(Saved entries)
□ □ □

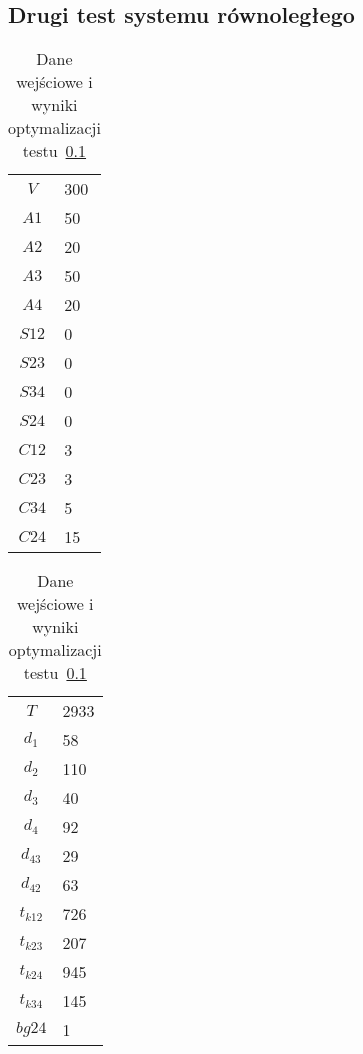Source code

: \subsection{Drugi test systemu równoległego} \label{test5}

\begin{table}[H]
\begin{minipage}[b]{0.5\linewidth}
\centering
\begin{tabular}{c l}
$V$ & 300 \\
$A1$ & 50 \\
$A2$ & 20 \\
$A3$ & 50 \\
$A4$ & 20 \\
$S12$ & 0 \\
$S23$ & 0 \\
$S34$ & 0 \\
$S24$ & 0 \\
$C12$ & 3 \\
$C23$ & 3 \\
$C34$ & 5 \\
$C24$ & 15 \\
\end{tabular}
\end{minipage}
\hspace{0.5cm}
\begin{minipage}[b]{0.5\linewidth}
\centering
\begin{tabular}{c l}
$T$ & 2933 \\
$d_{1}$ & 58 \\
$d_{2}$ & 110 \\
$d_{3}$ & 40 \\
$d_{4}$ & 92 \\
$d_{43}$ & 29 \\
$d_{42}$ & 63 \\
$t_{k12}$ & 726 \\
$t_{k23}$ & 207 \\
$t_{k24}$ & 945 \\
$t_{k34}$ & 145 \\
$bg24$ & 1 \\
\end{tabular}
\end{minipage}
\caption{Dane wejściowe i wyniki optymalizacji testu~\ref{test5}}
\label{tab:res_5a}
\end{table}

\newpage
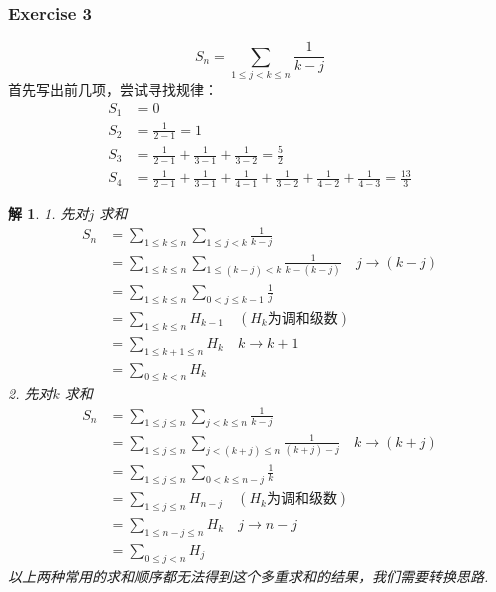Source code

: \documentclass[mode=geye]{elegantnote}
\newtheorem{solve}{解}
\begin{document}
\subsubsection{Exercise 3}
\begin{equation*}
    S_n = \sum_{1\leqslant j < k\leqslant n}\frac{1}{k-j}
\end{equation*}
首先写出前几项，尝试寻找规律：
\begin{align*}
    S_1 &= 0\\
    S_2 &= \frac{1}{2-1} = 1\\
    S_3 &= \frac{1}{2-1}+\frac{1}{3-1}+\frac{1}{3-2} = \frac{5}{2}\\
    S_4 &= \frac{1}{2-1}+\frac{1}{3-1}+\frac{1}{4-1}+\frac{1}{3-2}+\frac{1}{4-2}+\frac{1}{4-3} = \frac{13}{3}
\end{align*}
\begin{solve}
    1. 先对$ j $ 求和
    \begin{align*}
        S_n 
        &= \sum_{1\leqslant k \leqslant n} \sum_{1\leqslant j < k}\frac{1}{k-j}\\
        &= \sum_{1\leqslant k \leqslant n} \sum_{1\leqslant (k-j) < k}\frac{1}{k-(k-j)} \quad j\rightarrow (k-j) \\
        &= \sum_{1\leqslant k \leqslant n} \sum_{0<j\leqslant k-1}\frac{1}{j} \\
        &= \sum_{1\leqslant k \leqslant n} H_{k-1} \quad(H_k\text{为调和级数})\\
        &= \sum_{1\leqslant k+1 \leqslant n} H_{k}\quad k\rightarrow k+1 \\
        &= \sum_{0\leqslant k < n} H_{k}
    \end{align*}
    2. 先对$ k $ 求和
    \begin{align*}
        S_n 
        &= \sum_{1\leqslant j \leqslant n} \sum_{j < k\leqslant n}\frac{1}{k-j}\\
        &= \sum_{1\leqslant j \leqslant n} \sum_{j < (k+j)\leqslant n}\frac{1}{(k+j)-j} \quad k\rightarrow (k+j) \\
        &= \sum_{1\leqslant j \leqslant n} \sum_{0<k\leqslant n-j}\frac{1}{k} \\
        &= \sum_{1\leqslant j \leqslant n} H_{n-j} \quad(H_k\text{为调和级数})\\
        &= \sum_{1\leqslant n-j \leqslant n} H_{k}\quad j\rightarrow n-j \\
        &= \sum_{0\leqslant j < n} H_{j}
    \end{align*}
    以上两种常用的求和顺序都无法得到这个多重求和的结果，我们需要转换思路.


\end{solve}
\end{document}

□ □ □

Select and copy every line from the records that includes the word "begin".

\begin{table}[H]
\begin{minipage}[b]{0.5\linewidth}
\begin{tabular}{c l}
\begin{minipage}[b]{0.5\linewidth}
\begin{tabular}{c l}
\begin{document}
\begin{equation*}
\begin{align*}
\begin{solve}
    \begin{align*}
    \begin{align*}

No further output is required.